Like It's 1999: A Cerebral Dive Into eXistenZ



Teetering on the brink of the 21st Century, popular media in the late '90s became a foreshadowing of the world we know today: one that is defined by and dependent on cyber culture.  The Matrix is commonly used as an example of this, but the lesser known 1999 David Cronenberg film eXistenZ has plenty of takeaways as well.  Like most science fiction, eXistenZ reflects the sentiments of its time, displaying fears regarding burgeoning new technologies and ultimately delving into loftier philosophical concepts in the process.  
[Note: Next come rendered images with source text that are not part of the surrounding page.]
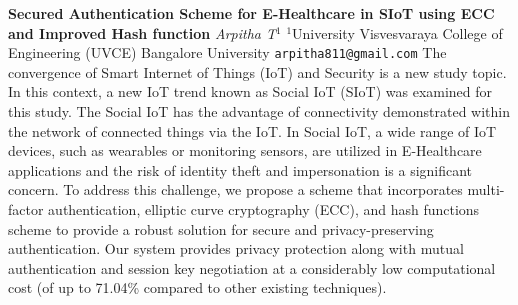 
    \begin{conf-abstract}[]
        {\textbf{Secured Authentication Scheme for E-Healthcare in SIoT using ECC and Improved Hash function }}
        {\textit{Arpitha T$^{1}$}}
        {$^{1}$University Visvesvaraya College of Engineering (UVCE)  Bangalore University}
        {\texttt{arpitha811@gmail.com}}
        { The convergence of Smart Internet of Things (IoT) and Security is a new study  topic. In this context, a new IoT trend known as Social IoT (SIoT) was examined for this study.  The Social IoT has the advantage of connectivity demonstrated within the network of connected  things via the IoT. In Social IoT, a wide range of IoT devices, such as wearables or monitoring  sensors, are utilized in E-Healthcare applications and the risk of identity theft and impersonation  is a significant concern. To address this challenge, we propose a scheme that incorporates multi-factor authentication, elliptic curve cryptography (ECC), and hash functions scheme to provide  a robust solution for secure and privacy-preserving authentication. Our system provides privacy  protection along with mutual authentication and session key negotiation at a considerably low  computational cost (of up to 71.04\% compared to other existing techniques). }
    \end{conf-abstract}
        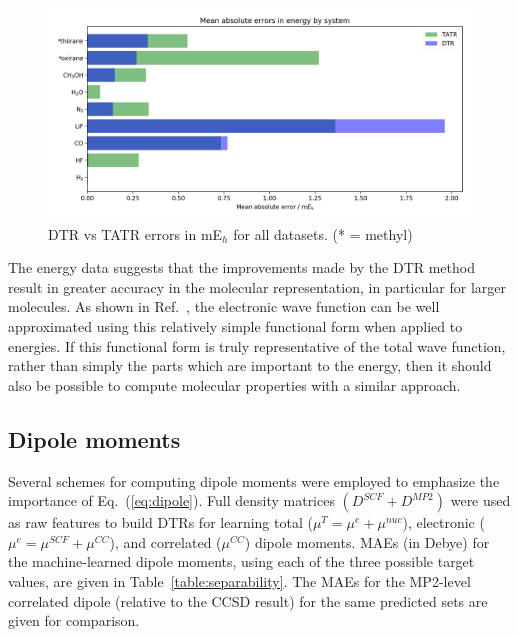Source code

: \begin{figure}
    \centering
    \includegraphics[angle=90, scale=.9]{p2/figures/E_err.png}
    \caption{DTR vs TATR errors in mE$_h$ for all datasets. (* = methyl)}
    \label{fig:E_sum}
\end{figure}

The energy data suggests that the improvements made by the DTR method result in greater accuracy in the molecular representation, in particular for larger molecules.
As shown in Ref.~, the electronic wave function can be well approximated using this relatively simple functional form when applied to energies. 
If this functional form is truly representative of the total wave function, rather than simply the parts which are important to the energy, then it should also be possible to compute molecular properties with a similar approach. 

\subsection{Dipole moments} \label{dip}

Several schemes for computing dipole moments were employed to emphasize the importance of Eq.~(\ref{eq:dipole}). 
Full density matrices $(D^{SCF} + D^{MP2})$ were used as raw features to build DTRs for learning total ($\mu^{T} = \mu^{e} + \mu^{nuc}$), electronic ($\mu^{e} = \mu^{SCF} + \mu^{CC}$), and correlated ($\mu^{CC}$) dipole moments.
MAEs (in Debye) for the machine-learned dipole moments, using each of the three possible target values, are given in Table~\ref{table:separability}.  
The MAEs for the MP2-level correlated dipole (relative to the CCSD result) for the same predicted sets are given for comparison.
To understand eXistenZ’s value is to understand the decade it was born.  Video games like 1992’s Mortal Kombat ignited a heated debate regarding the repercussions of playing violent video games.  Further outrage was caused by the increasingly realistic violence and crime in 1997’s Grand Theft Auto, where players are able to explore the virtual realm in a non-linear “sandbox” style of game play.  Meanwhile, the internet was slowly but surely working its way into every household for better or worse, setting itself up to be one of the most significant staples of modern life.  The late-90s were also a time of paranoia for computers to an extent we’d never seen before: the Y2K Scare caused widespread panic, with countless people believing their computers would shut down at midnight on December 31st, 1999.
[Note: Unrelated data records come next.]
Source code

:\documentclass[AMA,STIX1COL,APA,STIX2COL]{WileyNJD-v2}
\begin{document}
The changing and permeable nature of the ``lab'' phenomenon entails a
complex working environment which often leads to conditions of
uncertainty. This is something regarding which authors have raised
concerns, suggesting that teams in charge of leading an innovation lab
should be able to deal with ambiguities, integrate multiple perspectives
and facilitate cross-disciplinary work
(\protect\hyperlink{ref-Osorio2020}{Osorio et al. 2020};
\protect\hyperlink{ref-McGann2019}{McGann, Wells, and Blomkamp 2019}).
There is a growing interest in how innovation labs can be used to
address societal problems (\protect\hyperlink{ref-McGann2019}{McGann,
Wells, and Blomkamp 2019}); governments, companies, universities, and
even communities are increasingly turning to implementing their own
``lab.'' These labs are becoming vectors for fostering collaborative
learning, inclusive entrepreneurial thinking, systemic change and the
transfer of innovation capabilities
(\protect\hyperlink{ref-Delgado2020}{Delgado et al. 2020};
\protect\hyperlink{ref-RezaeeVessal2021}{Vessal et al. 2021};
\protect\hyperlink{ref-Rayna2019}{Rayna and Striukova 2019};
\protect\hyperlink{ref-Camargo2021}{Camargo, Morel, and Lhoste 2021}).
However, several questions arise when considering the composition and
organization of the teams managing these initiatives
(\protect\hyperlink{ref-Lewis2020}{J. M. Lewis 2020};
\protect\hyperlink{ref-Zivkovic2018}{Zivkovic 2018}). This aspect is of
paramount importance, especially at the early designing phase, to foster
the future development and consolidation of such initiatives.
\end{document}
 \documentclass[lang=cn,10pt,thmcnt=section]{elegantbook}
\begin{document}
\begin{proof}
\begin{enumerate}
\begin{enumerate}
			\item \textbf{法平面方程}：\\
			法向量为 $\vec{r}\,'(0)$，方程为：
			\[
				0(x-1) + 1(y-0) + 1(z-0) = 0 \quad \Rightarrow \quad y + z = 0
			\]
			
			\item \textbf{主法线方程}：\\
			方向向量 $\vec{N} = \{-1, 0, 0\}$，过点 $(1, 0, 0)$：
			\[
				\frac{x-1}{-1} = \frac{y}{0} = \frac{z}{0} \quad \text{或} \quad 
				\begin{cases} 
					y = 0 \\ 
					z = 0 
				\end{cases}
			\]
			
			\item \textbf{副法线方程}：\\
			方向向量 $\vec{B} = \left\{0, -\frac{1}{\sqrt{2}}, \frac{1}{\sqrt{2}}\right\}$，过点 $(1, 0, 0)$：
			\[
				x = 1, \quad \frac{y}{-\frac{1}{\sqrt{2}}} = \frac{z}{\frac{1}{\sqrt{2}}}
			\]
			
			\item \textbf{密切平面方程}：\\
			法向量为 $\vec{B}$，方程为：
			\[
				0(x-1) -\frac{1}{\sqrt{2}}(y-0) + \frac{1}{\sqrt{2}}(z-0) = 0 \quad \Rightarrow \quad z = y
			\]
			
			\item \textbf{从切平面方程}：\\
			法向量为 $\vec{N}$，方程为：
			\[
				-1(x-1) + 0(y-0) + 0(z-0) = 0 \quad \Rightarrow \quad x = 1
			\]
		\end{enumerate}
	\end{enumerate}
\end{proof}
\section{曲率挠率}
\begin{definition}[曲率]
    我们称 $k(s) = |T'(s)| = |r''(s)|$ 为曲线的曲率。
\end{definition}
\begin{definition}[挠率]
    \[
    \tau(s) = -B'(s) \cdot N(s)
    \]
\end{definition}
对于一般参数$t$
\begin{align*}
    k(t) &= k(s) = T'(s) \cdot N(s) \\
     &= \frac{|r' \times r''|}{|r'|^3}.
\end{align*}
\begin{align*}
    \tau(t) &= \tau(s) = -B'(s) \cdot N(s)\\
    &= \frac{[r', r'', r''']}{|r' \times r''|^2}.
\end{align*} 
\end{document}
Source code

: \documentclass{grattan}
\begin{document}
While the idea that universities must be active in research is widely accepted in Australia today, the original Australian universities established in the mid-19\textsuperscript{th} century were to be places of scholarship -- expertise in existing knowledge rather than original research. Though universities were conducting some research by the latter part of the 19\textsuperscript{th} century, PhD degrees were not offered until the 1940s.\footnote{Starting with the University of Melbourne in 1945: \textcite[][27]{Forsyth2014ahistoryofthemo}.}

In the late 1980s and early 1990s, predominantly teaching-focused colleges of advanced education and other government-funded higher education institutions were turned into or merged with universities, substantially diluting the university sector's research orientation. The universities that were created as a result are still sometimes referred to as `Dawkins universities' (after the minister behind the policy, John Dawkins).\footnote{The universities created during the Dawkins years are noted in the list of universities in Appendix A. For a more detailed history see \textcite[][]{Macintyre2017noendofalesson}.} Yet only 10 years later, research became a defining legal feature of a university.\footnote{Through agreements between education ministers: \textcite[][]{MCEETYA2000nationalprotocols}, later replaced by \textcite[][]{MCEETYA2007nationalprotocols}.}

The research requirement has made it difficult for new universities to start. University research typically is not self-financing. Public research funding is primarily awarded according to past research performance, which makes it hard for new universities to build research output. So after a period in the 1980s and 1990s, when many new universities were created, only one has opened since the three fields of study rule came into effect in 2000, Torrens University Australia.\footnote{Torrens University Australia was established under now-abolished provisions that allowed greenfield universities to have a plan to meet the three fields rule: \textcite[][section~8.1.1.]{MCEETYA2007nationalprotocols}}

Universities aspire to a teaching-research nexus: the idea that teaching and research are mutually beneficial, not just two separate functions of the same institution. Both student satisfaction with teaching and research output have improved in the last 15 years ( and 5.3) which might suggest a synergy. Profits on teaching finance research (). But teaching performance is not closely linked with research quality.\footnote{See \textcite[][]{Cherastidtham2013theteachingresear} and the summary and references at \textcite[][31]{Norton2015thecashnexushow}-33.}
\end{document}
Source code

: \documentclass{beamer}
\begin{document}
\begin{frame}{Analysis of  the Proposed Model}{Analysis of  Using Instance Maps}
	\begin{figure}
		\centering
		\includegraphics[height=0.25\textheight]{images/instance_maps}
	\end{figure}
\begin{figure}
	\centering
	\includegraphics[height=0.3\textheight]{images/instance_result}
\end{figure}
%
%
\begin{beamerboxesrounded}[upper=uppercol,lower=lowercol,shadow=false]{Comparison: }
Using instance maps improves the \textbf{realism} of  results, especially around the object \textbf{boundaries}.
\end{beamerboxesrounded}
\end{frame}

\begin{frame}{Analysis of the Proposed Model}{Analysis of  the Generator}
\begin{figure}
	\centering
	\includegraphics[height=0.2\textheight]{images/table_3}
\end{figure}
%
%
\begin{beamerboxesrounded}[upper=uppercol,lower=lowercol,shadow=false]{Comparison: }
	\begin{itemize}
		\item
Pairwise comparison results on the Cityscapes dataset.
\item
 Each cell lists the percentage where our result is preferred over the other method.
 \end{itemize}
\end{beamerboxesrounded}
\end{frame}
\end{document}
Bookending a century where technology became both an essential friend and potential foe, it’s no coincidence that eXistenZ presents the subject matter with both  awe and fear.  At the beginning of the film, Ted Pikul (Jude Law) is a novice to virtual reality gaming, but his duty to protect revered game designer Allegra Geller (Jennifer Jason Leigh) forces him to take a nosedive into that world.  He is pulled into Allegra’s game with great resistance, flinching at the thought of receiving a “bioport” for the game through his lower spine, and worrying about the state of his physical body while he is inside the game.  In many ways, Ted represents the everyman in 1999 when he first enters the game:  someone hesitantly fascinated by the potential of cyberspace.  The further he is immersed in the game, however, his hesitation dwindles, succumbing to his “game urges” to say incendiary things and even murder—to the point where his physical body starts to feel unreal.  He ultimately reaches the place we’re at 20 years later as a society:  comfortable with the concept of online identities and completely submerged in the false realities of gaming.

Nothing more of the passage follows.